* Exercise instructions *
Find the word "xlsx" in the records below. List each line containing it.

* Available data *
##########
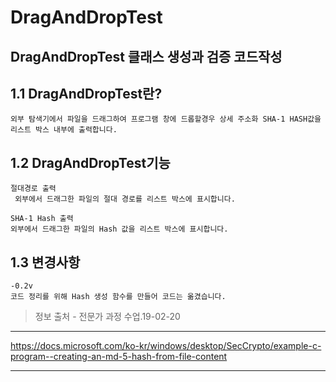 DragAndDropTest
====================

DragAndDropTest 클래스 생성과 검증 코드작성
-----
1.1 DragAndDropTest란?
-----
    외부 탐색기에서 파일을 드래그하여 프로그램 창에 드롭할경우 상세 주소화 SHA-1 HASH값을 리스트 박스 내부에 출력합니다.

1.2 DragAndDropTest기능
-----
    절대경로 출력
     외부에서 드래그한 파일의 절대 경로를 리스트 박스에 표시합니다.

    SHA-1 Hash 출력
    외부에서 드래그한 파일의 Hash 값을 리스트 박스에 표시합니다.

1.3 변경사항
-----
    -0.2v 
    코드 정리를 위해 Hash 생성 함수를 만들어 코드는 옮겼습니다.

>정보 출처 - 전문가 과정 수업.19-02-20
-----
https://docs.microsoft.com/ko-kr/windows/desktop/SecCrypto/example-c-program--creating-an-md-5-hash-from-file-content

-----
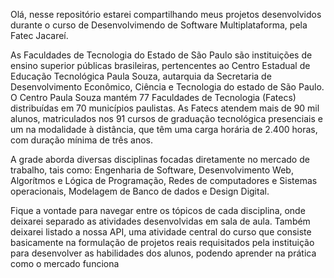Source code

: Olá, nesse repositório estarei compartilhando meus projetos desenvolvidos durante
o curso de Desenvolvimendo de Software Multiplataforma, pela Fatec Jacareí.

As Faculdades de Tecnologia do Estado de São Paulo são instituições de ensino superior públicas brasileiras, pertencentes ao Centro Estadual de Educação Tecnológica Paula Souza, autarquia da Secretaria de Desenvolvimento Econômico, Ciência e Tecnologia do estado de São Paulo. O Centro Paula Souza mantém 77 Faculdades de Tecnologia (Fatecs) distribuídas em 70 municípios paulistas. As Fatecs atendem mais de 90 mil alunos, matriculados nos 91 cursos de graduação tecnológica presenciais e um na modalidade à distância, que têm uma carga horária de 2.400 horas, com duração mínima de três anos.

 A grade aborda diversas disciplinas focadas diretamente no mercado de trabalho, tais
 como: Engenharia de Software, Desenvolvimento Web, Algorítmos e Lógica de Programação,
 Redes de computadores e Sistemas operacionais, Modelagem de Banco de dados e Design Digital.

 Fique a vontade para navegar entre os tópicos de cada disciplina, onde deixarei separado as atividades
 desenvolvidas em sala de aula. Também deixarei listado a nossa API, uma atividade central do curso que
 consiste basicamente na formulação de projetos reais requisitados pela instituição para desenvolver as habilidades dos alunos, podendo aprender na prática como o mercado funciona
##########
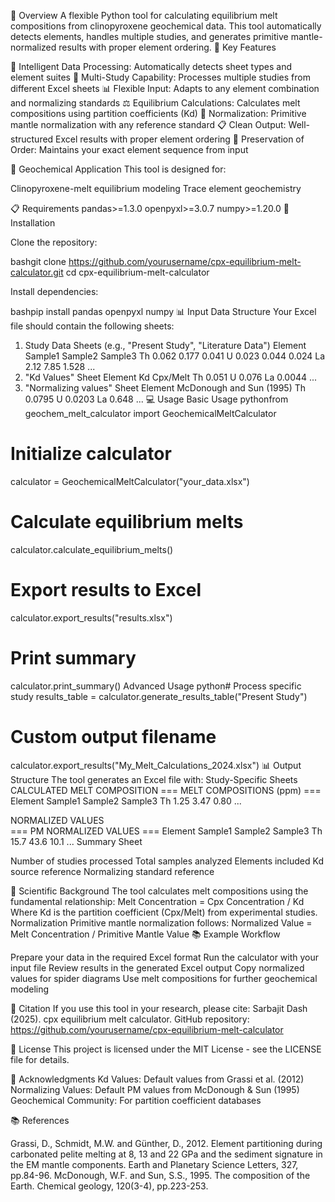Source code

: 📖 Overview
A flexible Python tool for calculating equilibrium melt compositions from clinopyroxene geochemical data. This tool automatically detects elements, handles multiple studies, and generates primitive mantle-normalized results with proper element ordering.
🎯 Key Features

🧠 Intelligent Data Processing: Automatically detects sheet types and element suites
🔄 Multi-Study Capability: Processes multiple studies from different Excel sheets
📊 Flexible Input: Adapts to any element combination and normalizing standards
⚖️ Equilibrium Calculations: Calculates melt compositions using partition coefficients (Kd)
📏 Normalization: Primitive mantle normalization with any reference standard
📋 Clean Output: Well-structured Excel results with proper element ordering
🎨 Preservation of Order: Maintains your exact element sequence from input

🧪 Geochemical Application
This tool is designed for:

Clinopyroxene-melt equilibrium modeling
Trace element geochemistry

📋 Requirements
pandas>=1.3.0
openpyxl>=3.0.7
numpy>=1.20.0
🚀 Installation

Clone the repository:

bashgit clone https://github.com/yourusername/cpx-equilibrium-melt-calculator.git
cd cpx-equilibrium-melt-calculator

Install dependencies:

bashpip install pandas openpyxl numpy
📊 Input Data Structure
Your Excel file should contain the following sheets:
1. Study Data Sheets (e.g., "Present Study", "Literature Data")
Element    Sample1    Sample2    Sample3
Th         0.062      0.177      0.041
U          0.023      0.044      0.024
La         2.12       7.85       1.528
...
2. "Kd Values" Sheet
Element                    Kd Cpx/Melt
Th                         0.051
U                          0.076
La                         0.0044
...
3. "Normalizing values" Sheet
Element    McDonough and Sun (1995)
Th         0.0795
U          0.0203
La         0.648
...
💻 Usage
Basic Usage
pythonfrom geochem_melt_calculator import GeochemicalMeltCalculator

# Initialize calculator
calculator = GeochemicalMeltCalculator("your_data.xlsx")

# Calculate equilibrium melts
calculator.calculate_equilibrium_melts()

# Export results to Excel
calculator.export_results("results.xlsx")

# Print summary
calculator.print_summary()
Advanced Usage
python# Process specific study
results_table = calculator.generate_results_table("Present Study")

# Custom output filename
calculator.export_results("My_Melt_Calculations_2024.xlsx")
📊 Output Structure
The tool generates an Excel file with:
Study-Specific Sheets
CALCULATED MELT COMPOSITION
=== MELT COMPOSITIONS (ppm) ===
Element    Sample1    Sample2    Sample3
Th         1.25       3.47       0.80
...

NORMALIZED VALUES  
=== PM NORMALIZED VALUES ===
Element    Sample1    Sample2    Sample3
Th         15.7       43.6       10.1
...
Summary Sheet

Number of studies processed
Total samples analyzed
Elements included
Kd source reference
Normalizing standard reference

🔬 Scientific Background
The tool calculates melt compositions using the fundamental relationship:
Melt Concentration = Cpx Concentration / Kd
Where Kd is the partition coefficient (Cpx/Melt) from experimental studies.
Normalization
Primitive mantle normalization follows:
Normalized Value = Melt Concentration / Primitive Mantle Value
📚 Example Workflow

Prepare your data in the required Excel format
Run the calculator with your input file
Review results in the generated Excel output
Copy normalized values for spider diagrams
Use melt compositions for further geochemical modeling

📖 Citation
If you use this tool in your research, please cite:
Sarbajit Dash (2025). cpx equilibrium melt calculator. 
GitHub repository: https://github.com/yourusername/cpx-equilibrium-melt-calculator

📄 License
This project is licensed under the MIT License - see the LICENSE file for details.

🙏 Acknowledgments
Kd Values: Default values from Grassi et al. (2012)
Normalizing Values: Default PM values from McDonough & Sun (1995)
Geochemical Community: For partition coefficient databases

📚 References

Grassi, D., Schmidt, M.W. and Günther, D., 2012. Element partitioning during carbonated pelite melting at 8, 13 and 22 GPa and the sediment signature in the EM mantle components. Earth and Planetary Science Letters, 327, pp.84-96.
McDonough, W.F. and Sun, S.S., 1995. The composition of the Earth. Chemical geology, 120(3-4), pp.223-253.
##########
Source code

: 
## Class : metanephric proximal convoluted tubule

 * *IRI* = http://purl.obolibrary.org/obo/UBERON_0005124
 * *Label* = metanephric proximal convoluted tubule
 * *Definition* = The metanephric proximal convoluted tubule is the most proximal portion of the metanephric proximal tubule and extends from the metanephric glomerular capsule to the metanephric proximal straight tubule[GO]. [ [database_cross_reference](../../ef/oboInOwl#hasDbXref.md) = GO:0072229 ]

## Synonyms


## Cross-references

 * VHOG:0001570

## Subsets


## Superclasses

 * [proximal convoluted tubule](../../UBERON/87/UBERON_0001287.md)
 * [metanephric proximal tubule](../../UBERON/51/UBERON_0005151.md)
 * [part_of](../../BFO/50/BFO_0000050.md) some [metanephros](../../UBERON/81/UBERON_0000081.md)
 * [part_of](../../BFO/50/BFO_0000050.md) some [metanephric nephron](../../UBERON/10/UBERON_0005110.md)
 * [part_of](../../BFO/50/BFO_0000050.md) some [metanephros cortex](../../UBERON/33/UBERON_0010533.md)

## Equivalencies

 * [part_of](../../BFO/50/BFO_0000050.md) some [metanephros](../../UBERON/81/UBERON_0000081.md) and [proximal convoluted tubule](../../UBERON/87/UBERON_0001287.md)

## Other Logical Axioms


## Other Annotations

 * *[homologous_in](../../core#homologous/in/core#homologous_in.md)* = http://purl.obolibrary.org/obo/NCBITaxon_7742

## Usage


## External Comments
##########
* Answer section *
calculator = GeochemicalMeltCalculator("your_data.xlsx")
calculator.export_results("results.xlsx")
calculator.export_results("My_Melt_Calculations_2024.xlsx")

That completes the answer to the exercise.